DATA TO USE —

● ● ● ●

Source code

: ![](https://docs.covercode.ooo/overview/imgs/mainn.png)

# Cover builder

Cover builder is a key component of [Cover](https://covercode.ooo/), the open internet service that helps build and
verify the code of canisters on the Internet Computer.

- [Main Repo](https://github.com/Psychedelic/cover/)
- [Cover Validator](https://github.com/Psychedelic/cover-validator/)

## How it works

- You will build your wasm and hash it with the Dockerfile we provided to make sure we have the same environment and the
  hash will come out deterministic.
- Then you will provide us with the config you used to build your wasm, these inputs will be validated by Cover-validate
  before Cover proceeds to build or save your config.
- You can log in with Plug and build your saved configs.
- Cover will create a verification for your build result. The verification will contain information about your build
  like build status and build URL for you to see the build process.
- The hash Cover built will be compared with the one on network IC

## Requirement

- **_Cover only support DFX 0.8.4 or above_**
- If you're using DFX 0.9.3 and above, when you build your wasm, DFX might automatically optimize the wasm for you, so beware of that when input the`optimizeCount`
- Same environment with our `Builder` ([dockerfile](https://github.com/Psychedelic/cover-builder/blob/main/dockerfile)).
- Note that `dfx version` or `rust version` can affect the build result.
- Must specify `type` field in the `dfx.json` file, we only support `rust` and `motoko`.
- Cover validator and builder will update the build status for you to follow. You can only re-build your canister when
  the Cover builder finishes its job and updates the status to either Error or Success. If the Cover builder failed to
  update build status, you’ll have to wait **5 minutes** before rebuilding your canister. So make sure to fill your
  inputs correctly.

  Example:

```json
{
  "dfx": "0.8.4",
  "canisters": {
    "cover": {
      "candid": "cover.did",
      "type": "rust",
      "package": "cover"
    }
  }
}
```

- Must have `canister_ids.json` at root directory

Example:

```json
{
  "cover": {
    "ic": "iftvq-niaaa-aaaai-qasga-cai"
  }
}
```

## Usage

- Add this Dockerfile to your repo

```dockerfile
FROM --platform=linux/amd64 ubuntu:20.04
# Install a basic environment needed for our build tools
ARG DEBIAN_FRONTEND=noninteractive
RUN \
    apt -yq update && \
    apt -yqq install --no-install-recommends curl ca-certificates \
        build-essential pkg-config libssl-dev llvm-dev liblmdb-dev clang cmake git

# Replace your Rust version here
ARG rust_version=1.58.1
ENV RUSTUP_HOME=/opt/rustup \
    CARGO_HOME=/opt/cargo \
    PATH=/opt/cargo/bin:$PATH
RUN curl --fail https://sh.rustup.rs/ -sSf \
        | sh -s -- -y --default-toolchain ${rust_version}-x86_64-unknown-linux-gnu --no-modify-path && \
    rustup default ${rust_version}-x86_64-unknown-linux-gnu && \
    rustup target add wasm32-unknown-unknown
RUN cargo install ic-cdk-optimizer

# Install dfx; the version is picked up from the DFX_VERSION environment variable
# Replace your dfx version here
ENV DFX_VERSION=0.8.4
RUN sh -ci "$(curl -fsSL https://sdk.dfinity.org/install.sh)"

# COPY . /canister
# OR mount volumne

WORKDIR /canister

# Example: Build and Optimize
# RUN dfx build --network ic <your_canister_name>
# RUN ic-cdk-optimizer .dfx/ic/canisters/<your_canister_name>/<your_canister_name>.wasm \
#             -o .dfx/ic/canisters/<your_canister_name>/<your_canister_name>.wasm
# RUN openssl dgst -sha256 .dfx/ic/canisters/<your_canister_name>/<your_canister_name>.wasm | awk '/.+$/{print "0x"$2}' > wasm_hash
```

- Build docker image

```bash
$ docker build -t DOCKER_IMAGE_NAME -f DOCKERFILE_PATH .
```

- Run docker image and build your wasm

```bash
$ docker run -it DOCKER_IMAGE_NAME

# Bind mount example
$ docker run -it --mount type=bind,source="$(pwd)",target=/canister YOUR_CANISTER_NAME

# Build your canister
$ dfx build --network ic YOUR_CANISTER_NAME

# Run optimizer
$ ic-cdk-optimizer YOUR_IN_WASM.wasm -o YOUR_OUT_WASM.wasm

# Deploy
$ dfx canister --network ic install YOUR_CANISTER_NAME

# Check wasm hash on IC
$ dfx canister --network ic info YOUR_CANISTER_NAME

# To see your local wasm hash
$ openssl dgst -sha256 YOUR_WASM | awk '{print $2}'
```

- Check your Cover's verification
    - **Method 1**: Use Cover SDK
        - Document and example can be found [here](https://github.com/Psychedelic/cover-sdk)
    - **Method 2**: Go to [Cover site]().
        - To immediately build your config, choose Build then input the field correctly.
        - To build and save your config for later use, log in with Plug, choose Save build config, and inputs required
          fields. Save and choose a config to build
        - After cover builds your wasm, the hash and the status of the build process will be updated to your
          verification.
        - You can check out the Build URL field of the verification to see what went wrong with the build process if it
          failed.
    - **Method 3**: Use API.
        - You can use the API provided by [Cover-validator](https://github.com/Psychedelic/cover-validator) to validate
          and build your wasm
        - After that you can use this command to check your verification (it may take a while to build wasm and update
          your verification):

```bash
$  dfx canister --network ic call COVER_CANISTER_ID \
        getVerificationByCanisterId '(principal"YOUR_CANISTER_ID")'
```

● ● ● ●

EXERCISE DIRECTIONS —
Copy from the entries only those lines that hold the word "before".

RESPONSE BOX —
  before Cover proceeds to build or save your config.
  update build status, you’ll have to wait **5 minutes** before rebuilding your canister. So make sure to fill your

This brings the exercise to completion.